Avihu Shoshana, Senior Lecturer, Faculty of Education, University of Haifa, Israel. Avihu’s areas of research include cultural sociology; anthropology of education; ethnicity, race and social class; everyday inequalities; discourse, subjectivity and emotion. His articles have appeared in Ethnic and Racial Studies; Qualitative Sociology; Sociological Quarterly; Poetics; Sociology; Symbolic Interaction; Sociological Forum; Anthropology & Education Quarterly; Critical Studies in Education; Anthropological Theory; Ethos; Journal of Contemporary Ethnography; and Culture, Medicine and Psychiatry.

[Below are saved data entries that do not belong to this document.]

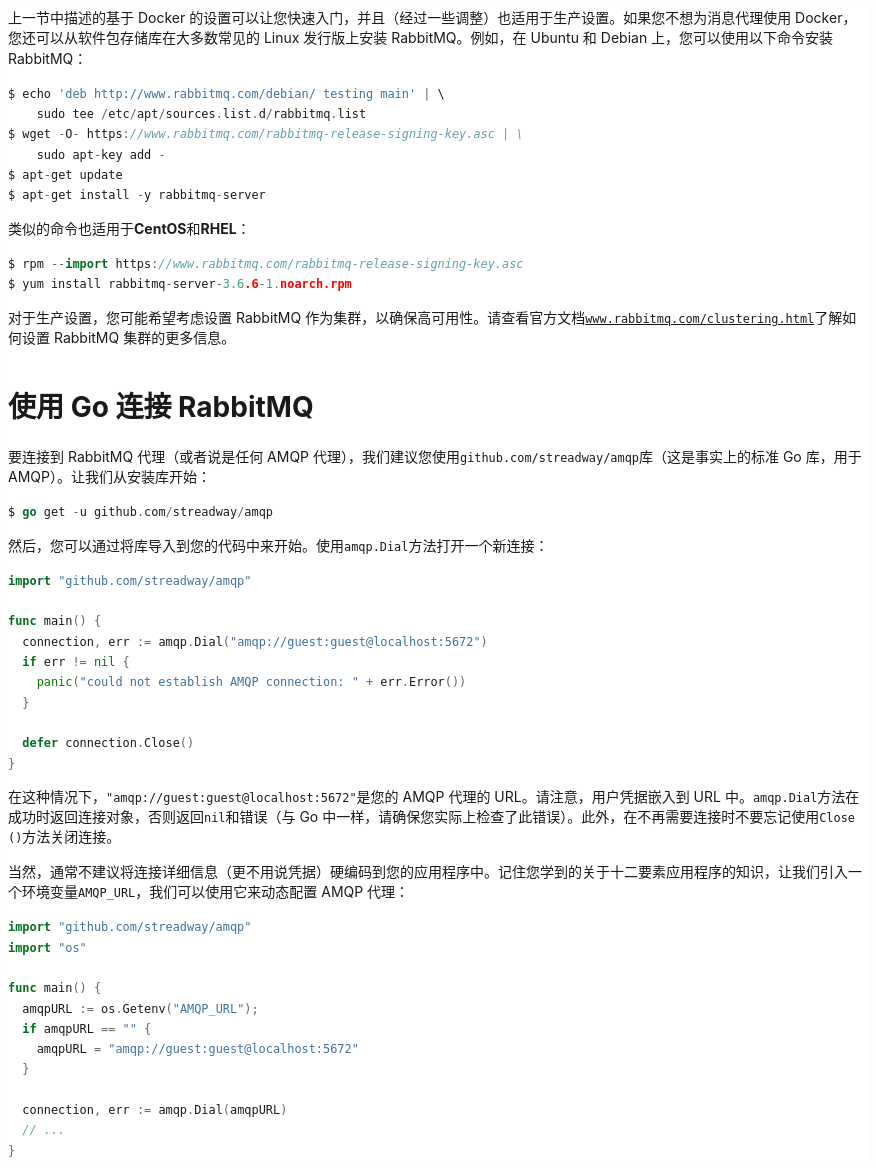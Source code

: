 上一节中描述的基于 Docker 的设置可以让您快速入门，并且（经过一些调整）也适用于生产设置。如果您不想为消息代理使用 Docker，您还可以从软件包存储库在大多数常见的 Linux 发行版上安装 RabbitMQ。例如，在 Ubuntu 和 Debian 上，您可以使用以下命令安装 RabbitMQ：

```go
$ echo 'deb http://www.rabbitmq.com/debian/ testing main' | \ 
    sudo tee /etc/apt/sources.list.d/rabbitmq.list 
$ wget -O- https://www.rabbitmq.com/rabbitmq-release-signing-key.asc | \ 
    sudo apt-key add - 
$ apt-get update 
$ apt-get install -y rabbitmq-server 
```

类似的命令也适用于**CentOS**和**RHEL**：

```go
$ rpm --import https://www.rabbitmq.com/rabbitmq-release-signing-key.asc 
$ yum install rabbitmq-server-3.6.6-1.noarch.rpm 
```

对于生产设置，您可能希望考虑设置 RabbitMQ 作为集群，以确保高可用性。请查看官方文档[`www.rabbitmq.com/clustering.html`](http://www.rabbitmq.com/clustering.html)了解如何设置 RabbitMQ 集群的更多信息。

# 使用 Go 连接 RabbitMQ

要连接到 RabbitMQ 代理（或者说是任何 AMQP 代理），我们建议您使用`github.com/streadway/amqp`库（这是事实上的标准 Go 库，用于 AMQP）。让我们从安装库开始：

```go
$ go get -u github.com/streadway/amqp
```

然后，您可以通过将库导入到您的代码中来开始。使用`amqp.Dial`方法打开一个新连接：

```go
import "github.com/streadway/amqp" 

func main() { 
  connection, err := amqp.Dial("amqp://guest:guest@localhost:5672") 
  if err != nil { 
    panic("could not establish AMQP connection: " + err.Error()) 
  } 

  defer connection.Close() 
} 
```

在这种情况下，`"amqp://guest:guest@localhost:5672"`是您的 AMQP 代理的 URL。请注意，用户凭据嵌入到 URL 中。`amqp.Dial`方法在成功时返回连接对象，否则返回`nil`和错误（与 Go 中一样，请确保您实际上检查了此错误）。此外，在不再需要连接时不要忘记使用`Close()`方法关闭连接。

当然，通常不建议将连接详细信息（更不用说凭据）硬编码到您的应用程序中。记住您学到的关于十二要素应用程序的知识，让我们引入一个环境变量`AMQP_URL`，我们可以使用它来动态配置 AMQP 代理：

```go
import "github.com/streadway/amqp" 
import "os" 

func main() { 
  amqpURL := os.Getenv("AMQP_URL"); 
  if amqpURL == "" { 
    amqpURL = "amqp://guest:guest@localhost:5672" 
  } 

  connection, err := amqp.Dial(amqpURL) 
  // ... 
} 
```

Avihu's recent articles published in these journals deal with Palestinian professionals in labor organizations in Israel; Muslim students in Israeli universities; upward mobility (economic and cultural) of Mizrahim and Ashkenazim in Israel; ethnographies of schools from various socio-economic classes in Israel; social selection and ethnic distinctions for night clubs in Tel Aviv; and contemporary orders of discourse about ethnicity and class in Israel.